**Exercise instructions:**
From the data below, retype exactly the lines starting with the one that contains "author: MindSpore team" and ending with the one that contains "file-format: ckpt", both included.
▬▬▬
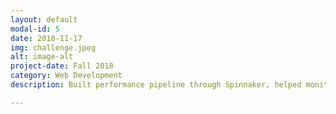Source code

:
 ```yaml
---
layout: default
modal-id: 5
date: 2018-11-17
img: challenge.jpeg
alt: image-alt
project-date: Fall 2018
category: Web Development
description: Built performance pipeline through Spinnaker, helped monitor resources through Splunk and designed tests for the UI and APIs used for customer facing web app using Ruby on Rails. 

---
```

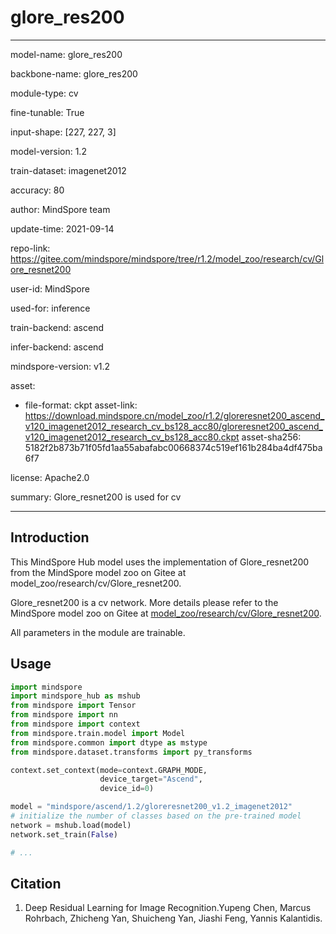 # glore_res200

---

model-name: glore_res200

backbone-name: glore_res200

module-type: cv

fine-tunable: True

input-shape: [227, 227, 3]

model-version: 1.2

train-dataset: imagenet2012

accuracy: 80

author: MindSpore team

update-time: 2021-09-14

repo-link: <https://gitee.com/mindspore/mindspore/tree/r1.2/model_zoo/research/cv/Glore_resnet200>

user-id: MindSpore

used-for: inference

train-backend: ascend

infer-backend: ascend

mindspore-version: v1.2

asset:

-
    file-format: ckpt
    asset-link: <https://download.mindspore.cn/model_zoo/r1.2/gloreresnet200_ascend_v120_imagenet2012_research_cv_bs128_acc80/gloreresnet200_ascend_v120_imagenet2012_research_cv_bs128_acc80.ckpt>
    asset-sha256: 5182f2b873b71f05fd1aa55abafabc00668374c519ef161b284ba4df475ba6f7

license: Apache2.0

summary: Glore_resnet200 is used for cv

---

## Introduction

This MindSpore Hub model uses the implementation of Glore_resnet200 from the MindSpore model zoo on Gitee at model_zoo/research/cv/Glore_resnet200.

Glore_resnet200 is a cv network. More details please refer to the MindSpore model zoo on Gitee at [model_zoo/research/cv/Glore_resnet200](https://gitee.com/mindspore/mindspore/blob/r1.2/model_zoo/research/cv/Glore_resnet200/README_CN.md).

All parameters in the module are trainable.

## Usage

```python
import mindspore
import mindspore_hub as mshub
from mindspore import Tensor
from mindspore import nn
from mindspore import context
from mindspore.train.model import Model
from mindspore.common import dtype as mstype
from mindspore.dataset.transforms import py_transforms

context.set_context(mode=context.GRAPH_MODE,
                    device_target="Ascend",
                    device_id=0)

model = "mindspore/ascend/1.2/gloreresnet200_v1.2_imagenet2012"
# initialize the number of classes based on the pre-trained model
network = mshub.load(model)
network.set_train(False)

# ...
```

## Citation

1. Deep Residual Learning for Image Recognition.Yupeng Chen, Marcus Rohrbach, Zhicheng Yan, Shuicheng Yan, Jiashi Feng, Yannis Kalantidis.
▬▬▬
**Response to the exercise:**
author: MindSpore team

update-time: 2021-09-14

repo-link: <https://gitee.com/mindspore/mindspore/tree/r1.2/model_zoo/research/cv/Glore_resnet200>

user-id: MindSpore

used-for: inference

train-backend: ascend

infer-backend: ascend

mindspore-version: v1.2

asset:

-
    file-format: ckpt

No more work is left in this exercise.